EXERCISE DESCRIPTION – Return the following from the records below: each line, word for word, starting with the line that contains "all custom drawing" and going on through the line that contains "can enable 2D", with nothing outside that range.

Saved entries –

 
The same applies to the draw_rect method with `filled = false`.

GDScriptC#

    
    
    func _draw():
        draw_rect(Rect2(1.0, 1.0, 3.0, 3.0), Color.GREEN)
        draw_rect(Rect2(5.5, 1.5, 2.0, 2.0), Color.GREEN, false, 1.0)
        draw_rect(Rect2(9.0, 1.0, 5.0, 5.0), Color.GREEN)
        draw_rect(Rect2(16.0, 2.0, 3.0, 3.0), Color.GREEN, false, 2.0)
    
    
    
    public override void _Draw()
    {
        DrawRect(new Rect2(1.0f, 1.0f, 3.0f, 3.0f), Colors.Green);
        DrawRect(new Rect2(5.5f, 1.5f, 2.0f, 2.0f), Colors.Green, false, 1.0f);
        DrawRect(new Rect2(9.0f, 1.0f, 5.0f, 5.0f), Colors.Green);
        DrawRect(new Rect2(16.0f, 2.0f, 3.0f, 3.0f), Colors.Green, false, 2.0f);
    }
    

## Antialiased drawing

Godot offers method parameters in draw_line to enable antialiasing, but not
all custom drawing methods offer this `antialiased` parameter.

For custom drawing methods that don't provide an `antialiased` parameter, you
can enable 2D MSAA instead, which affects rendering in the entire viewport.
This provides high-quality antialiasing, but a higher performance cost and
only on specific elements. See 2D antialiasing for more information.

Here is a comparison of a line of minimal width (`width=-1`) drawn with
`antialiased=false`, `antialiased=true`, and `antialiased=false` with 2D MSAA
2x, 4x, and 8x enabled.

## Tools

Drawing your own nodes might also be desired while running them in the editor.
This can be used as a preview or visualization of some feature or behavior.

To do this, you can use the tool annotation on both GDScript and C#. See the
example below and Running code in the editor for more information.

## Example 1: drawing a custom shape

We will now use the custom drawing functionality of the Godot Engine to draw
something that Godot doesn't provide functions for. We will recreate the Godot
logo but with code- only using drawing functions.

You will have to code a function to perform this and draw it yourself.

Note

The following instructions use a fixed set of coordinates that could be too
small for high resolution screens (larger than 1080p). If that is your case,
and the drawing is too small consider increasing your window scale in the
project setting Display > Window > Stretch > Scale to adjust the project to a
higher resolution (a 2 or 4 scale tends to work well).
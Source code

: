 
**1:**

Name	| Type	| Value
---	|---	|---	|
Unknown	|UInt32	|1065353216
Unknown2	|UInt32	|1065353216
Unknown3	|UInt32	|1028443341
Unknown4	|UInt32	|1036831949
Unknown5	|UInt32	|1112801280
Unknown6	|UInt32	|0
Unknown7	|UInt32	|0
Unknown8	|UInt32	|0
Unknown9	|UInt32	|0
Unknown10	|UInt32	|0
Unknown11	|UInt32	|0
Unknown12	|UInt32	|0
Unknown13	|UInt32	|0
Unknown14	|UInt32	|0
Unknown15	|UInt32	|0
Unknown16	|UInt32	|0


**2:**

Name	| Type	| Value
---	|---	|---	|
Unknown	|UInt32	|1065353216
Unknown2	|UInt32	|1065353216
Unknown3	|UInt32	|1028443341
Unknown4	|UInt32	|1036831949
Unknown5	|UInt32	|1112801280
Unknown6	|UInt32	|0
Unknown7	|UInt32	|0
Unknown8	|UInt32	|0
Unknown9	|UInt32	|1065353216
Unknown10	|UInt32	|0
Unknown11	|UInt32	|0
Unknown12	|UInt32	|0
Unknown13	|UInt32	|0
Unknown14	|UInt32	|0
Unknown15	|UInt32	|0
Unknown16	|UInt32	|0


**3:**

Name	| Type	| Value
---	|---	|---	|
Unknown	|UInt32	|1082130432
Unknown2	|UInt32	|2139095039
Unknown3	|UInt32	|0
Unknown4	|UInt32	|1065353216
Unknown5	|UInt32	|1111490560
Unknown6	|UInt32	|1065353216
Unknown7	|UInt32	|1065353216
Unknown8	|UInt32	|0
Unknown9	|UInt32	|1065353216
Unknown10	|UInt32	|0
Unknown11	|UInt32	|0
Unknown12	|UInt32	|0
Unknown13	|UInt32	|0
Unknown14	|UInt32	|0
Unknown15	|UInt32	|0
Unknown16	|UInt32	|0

ANSWER FOR THIS EXERCISE –
all custom drawing methods offer this `antialiased` parameter.

For custom drawing methods that don't provide an `antialiased` parameter, you
can enable 2D MSAA instead, which affects rendering in the entire viewport.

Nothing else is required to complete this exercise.